* **WHAT IS REQUIRED**
Starting with the first line of the records, write out each line exactly until you have included the line containing "因應救援隊先後在當地星期二及".

* **RAW DATA**
━━━━━━━━

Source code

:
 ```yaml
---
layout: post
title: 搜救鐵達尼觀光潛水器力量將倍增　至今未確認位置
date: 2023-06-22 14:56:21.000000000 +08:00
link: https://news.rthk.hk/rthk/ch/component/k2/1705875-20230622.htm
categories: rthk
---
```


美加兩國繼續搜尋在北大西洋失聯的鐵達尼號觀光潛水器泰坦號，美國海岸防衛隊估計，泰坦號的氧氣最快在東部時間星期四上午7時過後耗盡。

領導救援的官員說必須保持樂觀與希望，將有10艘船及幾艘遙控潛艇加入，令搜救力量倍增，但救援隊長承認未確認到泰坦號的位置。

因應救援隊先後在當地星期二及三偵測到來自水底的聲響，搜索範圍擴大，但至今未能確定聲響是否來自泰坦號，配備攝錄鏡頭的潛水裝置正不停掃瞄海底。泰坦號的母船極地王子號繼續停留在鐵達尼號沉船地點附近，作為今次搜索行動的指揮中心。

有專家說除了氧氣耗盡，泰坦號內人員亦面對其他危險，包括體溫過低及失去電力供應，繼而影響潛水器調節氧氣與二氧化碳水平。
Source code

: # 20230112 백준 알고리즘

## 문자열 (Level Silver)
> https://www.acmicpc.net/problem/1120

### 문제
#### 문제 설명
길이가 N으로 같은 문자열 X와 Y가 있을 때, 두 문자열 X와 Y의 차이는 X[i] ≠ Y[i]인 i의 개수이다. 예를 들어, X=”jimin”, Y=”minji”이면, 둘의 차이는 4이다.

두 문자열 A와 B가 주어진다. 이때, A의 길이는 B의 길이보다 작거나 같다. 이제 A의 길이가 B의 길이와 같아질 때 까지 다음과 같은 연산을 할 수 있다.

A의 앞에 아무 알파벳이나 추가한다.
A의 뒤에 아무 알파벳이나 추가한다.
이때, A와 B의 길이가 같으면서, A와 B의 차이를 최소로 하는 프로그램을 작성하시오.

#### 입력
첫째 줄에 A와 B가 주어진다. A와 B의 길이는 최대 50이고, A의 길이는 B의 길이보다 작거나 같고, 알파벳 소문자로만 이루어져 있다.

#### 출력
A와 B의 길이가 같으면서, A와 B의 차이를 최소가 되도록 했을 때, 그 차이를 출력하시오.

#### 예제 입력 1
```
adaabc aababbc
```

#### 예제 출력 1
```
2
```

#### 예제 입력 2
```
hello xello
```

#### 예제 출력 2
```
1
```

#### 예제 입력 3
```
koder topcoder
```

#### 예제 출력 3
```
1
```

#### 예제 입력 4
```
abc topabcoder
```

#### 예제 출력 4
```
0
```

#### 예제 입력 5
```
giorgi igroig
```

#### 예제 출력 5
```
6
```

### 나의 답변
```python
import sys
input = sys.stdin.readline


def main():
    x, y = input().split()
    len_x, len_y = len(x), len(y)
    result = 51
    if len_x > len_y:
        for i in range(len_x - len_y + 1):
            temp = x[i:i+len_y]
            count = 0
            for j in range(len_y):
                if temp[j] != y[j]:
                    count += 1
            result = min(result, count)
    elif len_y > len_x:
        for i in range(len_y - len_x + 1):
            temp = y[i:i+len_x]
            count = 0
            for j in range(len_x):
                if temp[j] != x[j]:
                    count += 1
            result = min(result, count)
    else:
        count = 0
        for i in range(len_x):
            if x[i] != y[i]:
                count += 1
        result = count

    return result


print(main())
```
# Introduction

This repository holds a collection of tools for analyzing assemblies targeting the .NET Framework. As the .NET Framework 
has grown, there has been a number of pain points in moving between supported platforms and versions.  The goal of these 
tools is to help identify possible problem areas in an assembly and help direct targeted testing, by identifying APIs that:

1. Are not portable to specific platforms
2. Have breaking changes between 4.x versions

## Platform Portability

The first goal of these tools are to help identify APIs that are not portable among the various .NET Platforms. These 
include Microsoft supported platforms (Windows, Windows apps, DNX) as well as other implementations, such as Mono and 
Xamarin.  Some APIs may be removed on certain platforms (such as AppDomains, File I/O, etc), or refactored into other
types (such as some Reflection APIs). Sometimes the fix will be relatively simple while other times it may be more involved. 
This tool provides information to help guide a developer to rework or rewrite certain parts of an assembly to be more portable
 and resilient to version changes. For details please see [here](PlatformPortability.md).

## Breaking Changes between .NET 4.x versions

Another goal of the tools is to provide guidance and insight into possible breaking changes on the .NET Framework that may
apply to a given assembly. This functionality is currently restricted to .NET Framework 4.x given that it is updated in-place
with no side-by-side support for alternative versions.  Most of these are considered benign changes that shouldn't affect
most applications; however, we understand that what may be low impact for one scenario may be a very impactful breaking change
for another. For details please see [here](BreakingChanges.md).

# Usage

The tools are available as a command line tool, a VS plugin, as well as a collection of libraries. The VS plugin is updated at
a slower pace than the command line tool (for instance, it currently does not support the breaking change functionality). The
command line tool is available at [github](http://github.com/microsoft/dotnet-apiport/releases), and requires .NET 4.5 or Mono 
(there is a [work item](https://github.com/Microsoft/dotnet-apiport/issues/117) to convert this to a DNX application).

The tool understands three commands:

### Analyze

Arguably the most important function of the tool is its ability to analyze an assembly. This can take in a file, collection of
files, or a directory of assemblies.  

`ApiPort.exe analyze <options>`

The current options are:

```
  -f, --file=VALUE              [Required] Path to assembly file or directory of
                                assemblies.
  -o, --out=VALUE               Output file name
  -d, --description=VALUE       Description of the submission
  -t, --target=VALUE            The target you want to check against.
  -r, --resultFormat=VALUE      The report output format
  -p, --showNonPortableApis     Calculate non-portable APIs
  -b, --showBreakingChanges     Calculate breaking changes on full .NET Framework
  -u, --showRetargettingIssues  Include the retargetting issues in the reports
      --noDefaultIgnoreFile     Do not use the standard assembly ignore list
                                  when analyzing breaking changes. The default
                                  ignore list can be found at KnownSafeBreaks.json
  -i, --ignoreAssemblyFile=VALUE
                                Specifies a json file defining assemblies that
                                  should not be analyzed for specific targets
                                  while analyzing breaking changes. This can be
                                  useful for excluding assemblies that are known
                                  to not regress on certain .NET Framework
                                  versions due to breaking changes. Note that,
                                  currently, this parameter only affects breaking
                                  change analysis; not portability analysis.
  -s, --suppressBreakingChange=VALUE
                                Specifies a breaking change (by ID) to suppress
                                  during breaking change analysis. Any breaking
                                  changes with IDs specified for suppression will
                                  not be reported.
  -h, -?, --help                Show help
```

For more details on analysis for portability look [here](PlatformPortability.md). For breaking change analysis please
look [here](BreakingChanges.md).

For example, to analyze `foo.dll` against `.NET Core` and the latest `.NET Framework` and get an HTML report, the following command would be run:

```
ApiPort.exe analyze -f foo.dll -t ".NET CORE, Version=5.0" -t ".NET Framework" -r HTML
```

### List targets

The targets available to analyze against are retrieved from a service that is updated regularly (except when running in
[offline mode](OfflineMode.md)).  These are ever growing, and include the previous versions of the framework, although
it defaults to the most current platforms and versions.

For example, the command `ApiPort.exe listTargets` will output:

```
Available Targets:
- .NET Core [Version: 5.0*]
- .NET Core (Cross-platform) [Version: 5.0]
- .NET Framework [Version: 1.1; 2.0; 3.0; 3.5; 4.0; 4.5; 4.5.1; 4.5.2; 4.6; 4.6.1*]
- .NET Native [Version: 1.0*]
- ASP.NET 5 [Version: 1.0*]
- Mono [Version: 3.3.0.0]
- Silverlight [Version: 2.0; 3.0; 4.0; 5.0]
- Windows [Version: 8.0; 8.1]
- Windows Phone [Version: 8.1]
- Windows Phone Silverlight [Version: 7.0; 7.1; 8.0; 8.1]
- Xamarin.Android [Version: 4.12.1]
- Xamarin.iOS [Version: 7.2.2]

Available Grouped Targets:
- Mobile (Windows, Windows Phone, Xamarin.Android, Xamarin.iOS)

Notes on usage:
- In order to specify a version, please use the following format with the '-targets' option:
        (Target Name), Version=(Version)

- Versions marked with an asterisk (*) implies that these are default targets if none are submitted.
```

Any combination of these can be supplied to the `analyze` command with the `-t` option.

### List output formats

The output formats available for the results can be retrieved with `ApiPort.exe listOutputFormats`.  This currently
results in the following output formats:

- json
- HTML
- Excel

━━━━━━━━

* **EXERCISE RESPONSE**
Source code

:
 ```yaml
---
layout: post
title: 搜救鐵達尼觀光潛水器力量將倍增　至今未確認位置
date: 2023-06-22 14:56:21.000000000 +08:00
link: https://news.rthk.hk/rthk/ch/component/k2/1705875-20230622.htm
categories: rthk
---
```


美加兩國繼續搜尋在北大西洋失聯的鐵達尼號觀光潛水器泰坦號，美國海岸防衛隊估計，泰坦號的氧氣最快在東部時間星期四上午7時過後耗盡。

領導救援的官員說必須保持樂觀與希望，將有10艘船及幾艘遙控潛艇加入，令搜救力量倍增，但救援隊長承認未確認到泰坦號的位置。

因應救援隊先後在當地星期二及三偵測到來自水底的聲響，搜索範圍擴大，但至今未能確定聲響是否來自泰坦號，配備攝錄鏡頭的潛水裝置正不停掃瞄海底。泰坦號的母船極地王子號繼續停留在鐵達尼號沉船地點附近，作為今次搜索行動的指揮中心。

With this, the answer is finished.